Dr. Puget (she placed the shunt) told us that we may only need to be in the hospital for 2 days as long as there is no infection and then we will need to come back for a check-up in three weeks.
Parker went into surgery at 8:25PM and came out at 9:35PM. The surgery went well, without complications as far as we can tell as the doctors did not give us an update afterwards..
It goes without saying that it is hard to be back at Necker. There is some comfort in knowing all of the people: the doctors, nurses, lab techs-- knowing the drill of what we can and can't do, where to go for a scan. It is still difficult to be here again--so soon. Difficult to hear him cry as they try to put in the IV for the 3rd or 4th time, to see him hooked up to machines and tubes again. Difficult to wait to see what the results of the bacterial tests are, debating if we prefer the known ravages of meningitis to the unknown ravages of peritonitis. Difficult to go back to the recovery room, to have him wear only his diaper and the head bandage, to see stitches that were slowly dissolving replaced with new ones. Hard to send out an update again on problems and not progress, to start unplanning all the re-adapted plans we had made. Wondering how many days before we will be back home.
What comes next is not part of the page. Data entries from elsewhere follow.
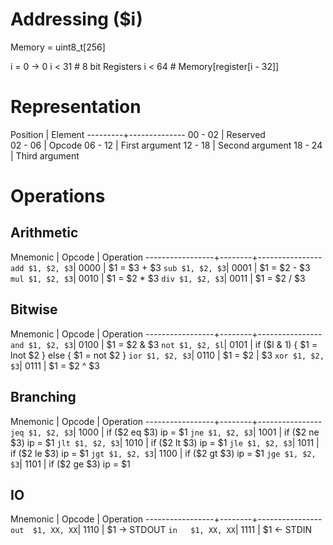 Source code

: # Addressing ($i)

Memory = uint8_t[256]

i = 0 → 0
i < 31 # 8 bit Registers
i < 64 # Memory[register[i - 32]]

# Representation
Position | Element
---------+--------------
00 - 02  | Reserved       
02 - 06  | Opcode
06 - 12  | First argument
12 - 18  | Second argument
18 - 24  | Third argument

# Operations
## Arithmetic

Mnemonic         | Opcode | Operation
-----------------+--------+----------------
`add $1, $2, $3`| 0000   | $1 = $3 + $3
`sub $1, $2, $3`| 0001   | $1 = $2 - $3
`mul $1, $2, $3`| 0010   | $1 = $2 * $3
`div $1, $2, $3`| 0011   | $1 = $2 / $3


## Bitwise

Mnemonic         | Opcode | Operation
-----------------+--------+----------------
`and $1, $2, $3`| 0100   | $1 = $2 & $3
`not $1, $2, $l`| 0101   | if ($l & 1) { $1 = lnot $2 } else { $1 = not $2 }
`ior $1, $2, $3`| 0110   | $1 = $2 | $3
`xor $1, $2, $3`| 0111   | $1 = $2 ^ $3


## Branching

Mnemonic         | Opcode | Operation
-----------------+--------+----------------
`jeq $1, $2, $3`| 1000   | if ($2 eq $3) ip = $1
`jne $1, $2, $3`| 1001   | if ($2 ne $3) ip = $1
`jlt $1, $2, $3`| 1010   | if ($2 lt $3) ip = $1
`jle $1, $2, $3`| 1011   | if ($2 le $3) ip = $1
`jgt $1, $2, $3`| 1100   | if ($2 gt $3) ip = $1
`jge $1, $2, $3`| 1101   | if ($2 ge $3) ip = $1


## IO

Mnemonic         | Opcode | Operation
-----------------+--------+----------------
`out  $1, XX, XX`| 1110   | $1 → STDOUT
`in   $1, XX, XX`| 1111   | $1 ← STDIN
Still, we might be naïve but it is much easier this time. Maybe because we have been here before, maybe because PJ is more alert and responsive, maybe because the support at home has continued through the past week even though we thought and said we didn't need it.
Maybe because as we went for the second CT scan of the day we ran into Dr. Oualha who was taking another patient for an MRI. He was surprised to see us but he told us to have hope, trust in Parker and that everything would be allright-- that is atypical for Mehdi-bunny's namesake.
Mostly it is easier because now we have a greater sense of faith than we had last time.
The fact that this type of shunt complication is incredibly rare, the fact that bacterial meningitis is incredibly rare, reinforces to us that our little boy is very special. He defies odds- sometimes in ways we wish he wouldn't. We start to understand that odds, chance, means nothing-- all of this is in the control of a loving Father who is watching out for Parker, and us.